The Xperia Z3 is the pinnacle of Sony's smartphone range and has reigned in that position for an unusually long time for the Japanese company: a whole six months! A Z4 successor might have been expected today at MWC, but instead Sony is looking lower down the price range with the introduction of the Xperia M4 Aqua. This 5-inch Android Lollipop device looks and feels remarkably similar to the Z3, which is no accident.
Sony is "rebooting the mid-range" by trickling down the features and aesthetics from its high-end phones to more affordable price levels. The M4 Aqua recreates the Z3's OmniBalance design in plastic and does it well. The new phone is noticeably lighter, weighing in at 136g, but doesn't compromise on much. The construction is solid. Internal specs are also sufficient, with a Snapdragon 615 processor, LTE, 2GB of RAM, and up to two days of battery life from a 2,400mAh cell. Most impressively, the display is an attractive IPS panel, protected by tempered glass on the front.
Cameras, battery life, and waterproofing: Sony knows what it's good at
The M4 Aqua is a thin device, measuring only 7.3mm in thickness, but manages to fit a 13-megapixel Exmor RS camera on the back and a 5-megapixel selfie shooter on the front. Sony believes imaging is one of its three core strengths and promises superior results to any other devices in the M4's price range. The other two pillars on which Sony is building its mobile portfolio are the aforementioned battery life and something that the M4 Aqua's name alludes to: waterproofing. This new handset is rated at IP65 and IP68, which allows it to be submerged in 1.5m of water for up to 30 minutes without taking any damage. The M4 even improves on Sony's best phones to date by removing the need to have a cap on its USB port. So long as you dry out the phone completely before trying to plug it into anything, the USB port will be just fine taking a dive into the pool with you.

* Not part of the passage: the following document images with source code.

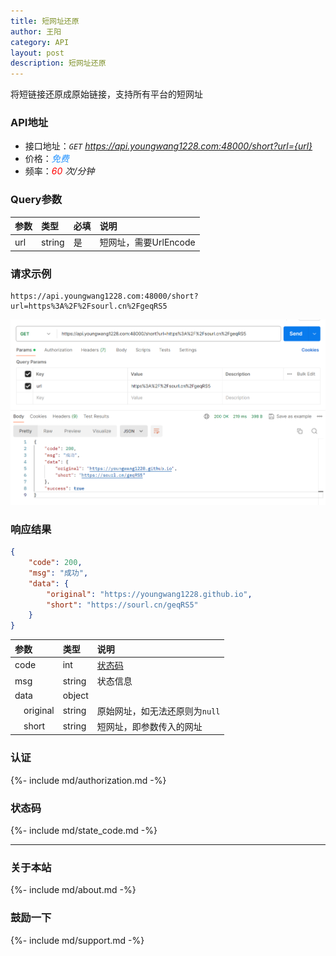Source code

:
 ```yaml
---
title: 短网址还原
author: 王阳
category: API
layout: post
description: 短网址还原
---
```


将短链接还原成原始链接，支持所有平台的短网址

### API地址
* 接口地址：*`GET` https://api.youngwang1228.com:48000/short?url={url}*
* 价格：*<span style="color: dodgerblue;">免费</span>*
* 频率：*<span style="color: red;">60</span> 次/分钟*

### Query参数
<div class="table-wrapper" markdown="block">

参数        |类型        |必填         |说明
:-          |:-         |:-           |:-
url         |string     |是           |短网址，需要UrlEncode

</div>

### 请求示例
```
https://api.youngwang1228.com:48000/short?url=https%3A%2F%2Fsourl.cn%2FgeqRS5
```
![short](/assets/doc/short/1.png)


### 响应结果
```json
{
    "code": 200,
    "msg": "成功",
    "data": {
        "original": "https://youngwang1228.github.io",
        "short": "https://sourl.cn/geqRS5"
    }
}
```

<div class="table-wrapper" markdown="block">

参数               |类型       |说明
:-                |:-        |:-
code               |int        |[状态码](#status)
msg                |string     |状态信息
data               |object     |
&emsp;original     |string     |原始网址，如无法还原则为`null`
&emsp;short        |string     |短网址，即参数传入的网址

</div>


### 认证
{%- include md/authorization.md -%}


### <span id="status">状态码</span>
{%- include md/state_code.md -%}

---

### 关于本站
{%- include md/about.md -%}

### 鼓励一下
{%- include md/support.md -%}
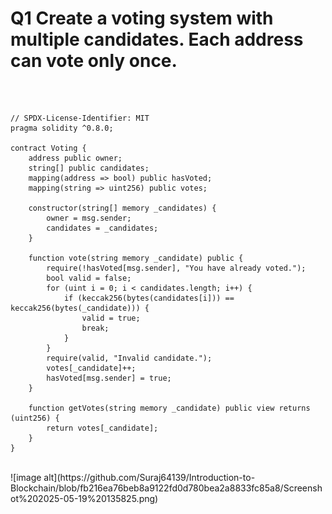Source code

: # Q1 Create a voting system with multiple candidates. Each address can vote only once.
<br>

```

// SPDX-License-Identifier: MIT
pragma solidity ^0.8.0;

contract Voting {
    address public owner;
    string[] public candidates;
    mapping(address => bool) public hasVoted;
    mapping(string => uint256) public votes;

    constructor(string[] memory _candidates) {
        owner = msg.sender;
        candidates = _candidates;
    }

    function vote(string memory _candidate) public {
        require(!hasVoted[msg.sender], "You have already voted.");
        bool valid = false;
        for (uint i = 0; i < candidates.length; i++) {
            if (keccak256(bytes(candidates[i])) == keccak256(bytes(_candidate))) {
                valid = true;
                break;
            }
        }
        require(valid, "Invalid candidate.");
        votes[_candidate]++;
        hasVoted[msg.sender] = true;
    }

    function getVotes(string memory _candidate) public view returns (uint256) {
        return votes[_candidate];
    }
}

```
<br>
![image alt](https://github.com/Suraj64139/Introduction-to-Blockchain/blob/fb216ea76beb8a9122fd0d780bea2a8833fc85a8/Screenshot%202025-05-19%20135825.png)
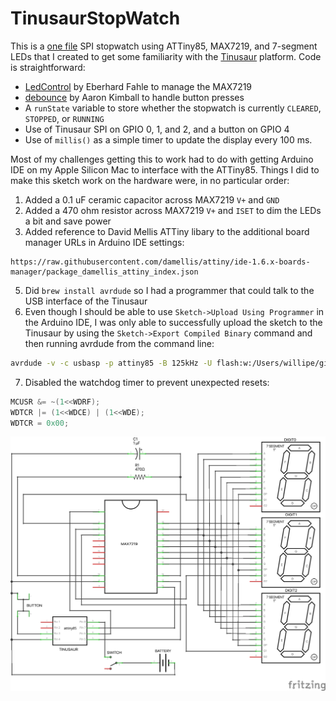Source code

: # TinusaurStopWatch
This is a [one file](./TinusaurStopWatch.ino) SPI stopwatch using ATTiny85, MAX7219, and 7-segment LEDs that I created to get some familiarity with the [Tinusaur](https://tinusaur.org/) platform.  Code is straightforward:

* [LedControl](https://wayoda.github.io/LedControl/) by Eberhard Fahle to manage the MAX7219
* [debounce](https://github.com/kimballa/button-debounce) by Aaron Kimball to handle button presses
* A `runState` variable to store whether the stopwatch is currently `CLEARED`, `STOPPED`, or `RUNNING`
* Use of Tinusaur SPI on GPIO 0, 1, and 2, and a button on GPIO 4
* Use of `millis()` as a simple timer to update the display every 100 ms.

Most of my challenges getting this to work had to do with getting Arduino IDE on my Apple Silicon Mac to interface with the ATTiny85.  Things I did to make this sketch work on the hardware were, in no particular order:

1. Added a 0.1 uF ceramic capacitor across MAX7219 `V+` and `GND`
2. Added a 470 ohm resistor across MAX7219 `V+` and `ISET` to dim the LEDs a bit and save power
3. Added reference to David Mellis ATTiny libary to the additional board manager URLs in Arduino IDE settings:

```
https://raw.githubusercontent.com/damellis/attiny/ide-1.6.x-boards-manager/package_damellis_attiny_index.json
```

5. Did `brew install avrdude` so I had a programmer that could talk to the USB interface of the Tinusaur
6. Even though I should be able to use `Sketch->Upload Using Programmer` in the Arduino IDE, I was only able to successfully upload the sketch to the Tinusaur by using the `Sketch->Export Compiled Binary` command and then running avrdude from the command line:

```zsh
avrdude -v -c usbasp -p attiny85 -B 125kHz -U flash:w:/Users/willipe/github/TinusaurStopWatch/build/attiny.avr.ATtinyX5/TinusaurStopWatch.ino.hex:i
```
7. Disabled the watchdog timer to prevent unexpected resets:

```c
MCUSR &= ~(1<<WDRF);
WDTCR |= (1<<WDCE) | (1<<WDE);
WDTCR = 0x00;
```
![Circuit Diagram](./Tinusaur_schem.png)
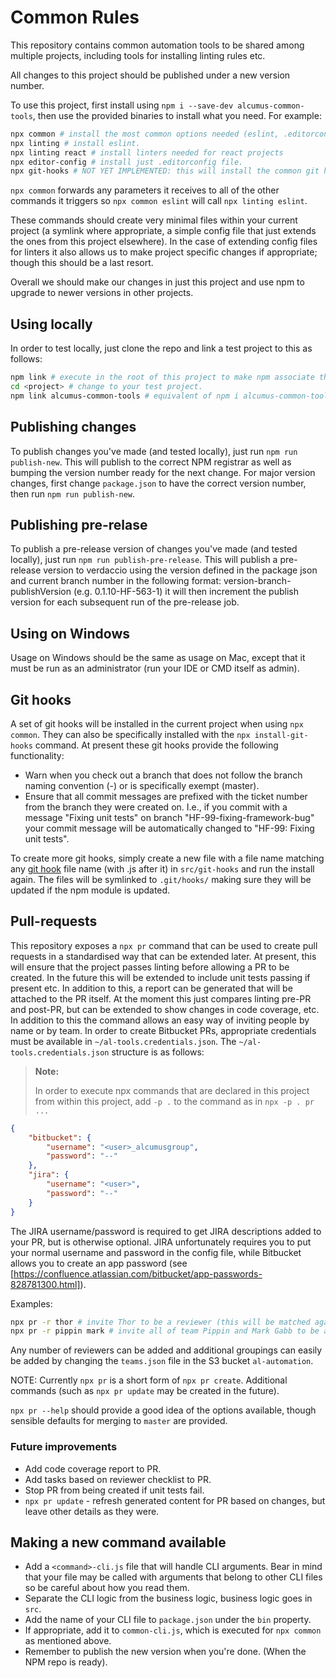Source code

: # Common Rules

This repository contains common automation tools to be shared among multiple projects, including tools for installing linting rules etc.

All changes to this project should be published under a new version number.

To use this project, first install using `npm i --save-dev alcumus-common-tools`, then use the provided binaries to install what you need. For example:

```bash
npx common # install the most common options needed (eslint, .editorconfig, git hooks, etc.).
npx linting # install eslint.
npx linting react # install linters needed for react projects
npx editor-config # install just .editorconfig file.
npx git-hooks # NOT YET IMPLEMENTED: this will install the common git hooks to the project.
```

`npx common` forwards any parameters it receives to all of the other commands it triggers so `npx common eslint` will call `npx linting eslint`.

These commands should create very minimal files within your current project
(a symlink where appropriate, a simple config file that just extends the ones from this project elsewhere).
In the case of extending config files for linters it also allows us to make project specific changes
if appropriate; though this should be a last resort.

Overall we should make our changes in just this project and use npm to upgrade to newer versions in other projects.

## Using locally

In order to test locally, just clone the repo and link a test project to this as follows:

```bash
npm link # execute in the root of this project to make npm associate this folder with the correct package.
cd <project> # change to your test project.
npm link alcumus-common-tools # equivalent of npm i alcumus-common-tools, but creates symlinks in node_modules instead of installing.
```

## Publishing changes

To publish changes you've made (and tested locally), just run `npm run publish-new`. This will publish to the correct NPM registrar as
well as bumping the version number ready for the next change. For major version changes, first change `package.json` to have the correct
version number, then run `npm run publish-new`.

## Publishing pre-relase

To publish a pre-release version of changes you've made (and tested locally), just run `npm run publish-pre-release`. This will publish a pre-release version to verdaccio using the
version defined in the package json and current branch number in the following format: version-branch-publishVersion (e.g. 0.1.10-HF-563-1) it will then increment
the publish version for each subsequent run of the pre-release job.

## Using on Windows

Usage on Windows should be the same as usage on Mac, except that it must be run as an administrator (run your IDE or CMD itself as admin).

## Git hooks

A set of git hooks will be installed in the current project when using `npx common`. They can also be specifically installed
with the `npx install-git-hooks` command. At present these git hooks provide the following functionality:

* Warn when you check out a branch that does not follow the branch naming convention (<ticket>-<description>) or is specifically exempt (master).
* Ensure that all commit messages are prefixed with the ticket number from the branch they were created on. I.e., if you commit with a message
"Fixing unit tests" on branch "HF-99-fixing-framework-bug" your commit message will be automatically changed to "HF-99: Fixing unit tests".

To create more git hooks, simply create a new file with a file name matching any [git hook](https://githooks.com) file
name (with .js after it) in `src/git-hooks` and run the install again. The files will be symlinked to `.git/hooks/`
making sure they will be updated if the npm module is updated.

## Pull-requests

This repository exposes a `npx pr` command that can be used to create pull requests in a standardised way that can be
extended later. At present, this will ensure that the project passes linting before allowing a PR to be created. In the
future this will be extended to include unit tests passing if present etc. In addition to this, a report can be
generated that will be attached to the PR itself. At the moment this just compares linting pre-PR and post-PR, but can
be extended to show changes in code coverage, etc. In addition to this the command allows an easy way of inviting
people by name or by team. In order to create Bitbucket PRs, appropriate credentials must be available in `~/al-tools.credentials.json`.
The `~/al-tools.credentials.json` structure is as follows:

> **Note:**
> 
> In order to execute npx commands that are declared in this project from within this project, add `-p .` to the command
> as in `npx -p . pr ...`

```json
{
    "bitbucket": {
        "username": "<user>_alcumusgroup",
        "password": "--"
    },
    "jira": {
        "username": "<user>",
        "password": "--"
    }
}
```

The JIRA username/password is required to get JIRA descriptions added to your PR, but is otherwise optional. JIRA
unfortunately requires you to put your normal username and password in the config file, while Bitbucket allows you to
create an app password (see [https://confluence.atlassian.com/bitbucket/app-passwords-828781300.html]).

Examples:

```bash
npx pr -r thor # invite Thor to be a reviewer (this will be matched against both full name and username, case insensitive).
npx pr -r pippin mark # invite all of team Pippin and Mark Gabb to be a reviewer.
```

Any number of reviewers can be added and additional groupings can easily be added by changing the `teams.json` file in the S3 bucket `al-automation`.

NOTE: Currently `npx pr` is a short form of `npx pr create`. Additional commands (such as `npx pr update` may be created
in the future).

`npx pr --help` should provide a good idea of the options available, though sensible defaults for merging to `master`
are provided.

### Future improvements

* Add code coverage report to PR.
* Add tasks based on reviewer checklist to PR.
* Stop PR from being created if unit tests fail.
* `npx pr update` - refresh generated content for PR based on changes, but leave other details as they were.

## Making a new command available

 * Add a `<command>-cli.js` file that will handle CLI arguments. Bear in mind that your file may be called
 with arguments that belong to other CLI files so be careful about how you read them.
 * Separate the CLI logic from the business logic, business logic goes in `src`.
 * Add the name of your CLI file to `package.json` under the `bin` property.
 * If appropriate, add it to `common-cli.js`, which is executed for `npx common` as mentioned above.
 * Remember to publish the new version when you're done. (When the NPM repo is ready).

Sony's M4 Aqua is essentially a stripped-down version of the Xperia Z3. It's a little smaller, doesn't last as long, and isn't quite as powerful, but it retains a lot of the good things that made the original phone desirable. The Lollipop-powered interface is impressively, almost surprisingly, quick and fluid on the M4 Aqua, and Sony has kept with the spirit of Android's new Material Design by emphasizing "that distinctive minimalist approach to user interface, interactions and native apps." I like that.
At a price of 299 euros (roughly $330) this spring, the M4 Aqua is entering one of the most competitive segments of the smartphone market. Cheaper competitors like the Moto G are already out there and MWC 2015 here in Barcelona is only adding to the list of phones that are both attractive and affordable. May the trend continue!